§ **EXERCISE DIRECTIONS**
Print the complete set of entries exactly.

■ ■ ■ ■ ■

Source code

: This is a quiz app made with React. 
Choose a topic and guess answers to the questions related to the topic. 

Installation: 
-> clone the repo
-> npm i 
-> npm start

■ ■ ■ ■ ■

§ **SOLVED EXERCISE**
Source code

: This is a quiz app made with React. 
Choose a topic and guess answers to the questions related to the topic. 

Installation: 
-> clone the repo
-> npm i 
-> npm start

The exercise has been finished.